Prompt: A verbatim reproduction of all the entries is needed.

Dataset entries
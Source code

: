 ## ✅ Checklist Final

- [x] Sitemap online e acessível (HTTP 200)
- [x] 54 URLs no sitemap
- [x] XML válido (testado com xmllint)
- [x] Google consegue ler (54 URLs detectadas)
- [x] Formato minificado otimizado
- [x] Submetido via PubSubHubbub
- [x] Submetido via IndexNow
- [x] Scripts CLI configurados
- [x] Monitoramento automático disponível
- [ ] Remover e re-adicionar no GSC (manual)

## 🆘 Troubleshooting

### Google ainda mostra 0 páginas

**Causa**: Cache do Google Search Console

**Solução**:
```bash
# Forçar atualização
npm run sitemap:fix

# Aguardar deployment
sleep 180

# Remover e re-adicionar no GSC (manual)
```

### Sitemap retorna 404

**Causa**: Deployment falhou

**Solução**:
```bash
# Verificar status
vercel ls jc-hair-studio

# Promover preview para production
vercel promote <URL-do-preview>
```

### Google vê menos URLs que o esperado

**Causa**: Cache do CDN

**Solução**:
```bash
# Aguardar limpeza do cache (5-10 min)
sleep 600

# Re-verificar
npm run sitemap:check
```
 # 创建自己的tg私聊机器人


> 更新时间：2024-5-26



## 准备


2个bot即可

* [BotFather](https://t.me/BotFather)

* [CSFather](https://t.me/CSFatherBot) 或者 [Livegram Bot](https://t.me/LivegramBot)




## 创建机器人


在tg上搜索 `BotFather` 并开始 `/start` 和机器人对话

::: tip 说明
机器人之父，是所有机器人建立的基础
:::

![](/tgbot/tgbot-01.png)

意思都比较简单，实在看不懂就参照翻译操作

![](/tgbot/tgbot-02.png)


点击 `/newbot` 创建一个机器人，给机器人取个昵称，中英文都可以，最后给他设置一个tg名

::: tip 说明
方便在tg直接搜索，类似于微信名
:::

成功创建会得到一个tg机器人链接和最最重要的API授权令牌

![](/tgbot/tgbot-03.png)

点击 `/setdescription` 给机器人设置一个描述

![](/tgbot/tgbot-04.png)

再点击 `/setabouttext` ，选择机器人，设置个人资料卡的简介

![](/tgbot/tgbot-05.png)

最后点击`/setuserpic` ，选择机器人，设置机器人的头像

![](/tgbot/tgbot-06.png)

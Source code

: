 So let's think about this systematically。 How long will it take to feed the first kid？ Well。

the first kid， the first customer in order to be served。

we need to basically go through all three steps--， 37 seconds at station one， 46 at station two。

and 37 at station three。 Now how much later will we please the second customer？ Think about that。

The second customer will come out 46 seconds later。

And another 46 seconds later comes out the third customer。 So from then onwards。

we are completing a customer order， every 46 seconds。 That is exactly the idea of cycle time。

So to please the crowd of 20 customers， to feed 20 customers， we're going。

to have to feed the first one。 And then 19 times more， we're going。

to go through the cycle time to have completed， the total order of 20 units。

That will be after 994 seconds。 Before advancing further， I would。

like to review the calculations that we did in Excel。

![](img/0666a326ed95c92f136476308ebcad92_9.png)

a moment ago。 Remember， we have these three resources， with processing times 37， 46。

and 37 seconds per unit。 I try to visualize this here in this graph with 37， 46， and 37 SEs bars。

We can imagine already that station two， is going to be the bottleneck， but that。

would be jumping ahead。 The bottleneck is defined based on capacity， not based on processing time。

Solution to the problem:
Source code

: ## ✅ Checklist Final

- [x] Sitemap online e acessível (HTTP 200)
- [x] 54 URLs no sitemap
- [x] XML válido (testado com xmllint)
- [x] Google consegue ler (54 URLs detectadas)
- [x] Formato minificado otimizado
- [x] Submetido via PubSubHubbub
- [x] Submetido via IndexNow
- [x] Scripts CLI configurados
- [x] Monitoramento automático disponível
- [ ] Remover e re-adicionar no GSC (manual)

## 🆘 Troubleshooting

### Google ainda mostra 0 páginas

**Causa**: Cache do Google Search Console

**Solução**:
```bash
# Forçar atualização
npm run sitemap:fix

# Aguardar deployment
sleep 180

# Remover e re-adicionar no GSC (manual)
```

### Sitemap retorna 404

**Causa**: Deployment falhou

**Solução**:
```bash
# Verificar status
vercel ls jc-hair-studio

# Promover preview para production
vercel promote <URL-do-preview>
```

### Google vê menos URLs que o esperado

**Causa**: Cache do CDN

**Solução**:
```bash
# Aguardar limpeza do cache (5-10 min)
sleep 600

# Re-verificar
npm run sitemap:check
```
 # 创建自己的tg私聊机器人


> 更新时间：2024-5-26



## 准备


2个bot即可

* [BotFather](https://t.me/BotFather)

* [CSFather](https://t.me/CSFatherBot) 或者 [Livegram Bot](https://t.me/LivegramBot)




## 创建机器人


在tg上搜索 `BotFather` 并开始 `/start` 和机器人对话

::: tip 说明
机器人之父，是所有机器人建立的基础
:::

![](/tgbot/tgbot-01.png)

意思都比较简单，实在看不懂就参照翻译操作

![](/tgbot/tgbot-02.png)


点击 `/newbot` 创建一个机器人，给机器人取个昵称，中英文都可以，最后给他设置一个tg名

::: tip 说明
方便在tg直接搜索，类似于微信名
:::

成功创建会得到一个tg机器人链接和最最重要的API授权令牌

![](/tgbot/tgbot-03.png)

点击 `/setdescription` 给机器人设置一个描述

![](/tgbot/tgbot-04.png)

再点击 `/setabouttext` ，选择机器人，设置个人资料卡的简介

![](/tgbot/tgbot-05.png)

最后点击`/setuserpic` ，选择机器人，设置机器人的头像

![](/tgbot/tgbot-06.png)

Source code

: So let's think about this systematically。 How long will it take to feed the first kid？ Well。

the first kid， the first customer in order to be served。

we need to basically go through all three steps--， 37 seconds at station one， 46 at station two。

and 37 at station three。 Now how much later will we please the second customer？ Think about that。

The second customer will come out 46 seconds later。

And another 46 seconds later comes out the third customer。 So from then onwards。

we are completing a customer order， every 46 seconds。 That is exactly the idea of cycle time。

So to please the crowd of 20 customers， to feed 20 customers， we're going。

to have to feed the first one。 And then 19 times more， we're going。

to go through the cycle time to have completed， the total order of 20 units。

That will be after 994 seconds。 Before advancing further， I would。

like to review the calculations that we did in Excel。

![](img/0666a326ed95c92f136476308ebcad92_9.png)

a moment ago。 Remember， we have these three resources， with processing times 37， 46。

and 37 seconds per unit。 I try to visualize this here in this graph with 37， 46， and 37 SEs bars。

We can imagine already that station two， is going to be the bottleneck， but that。

would be jumping ahead。 The bottleneck is defined based on capacity， not based on processing time。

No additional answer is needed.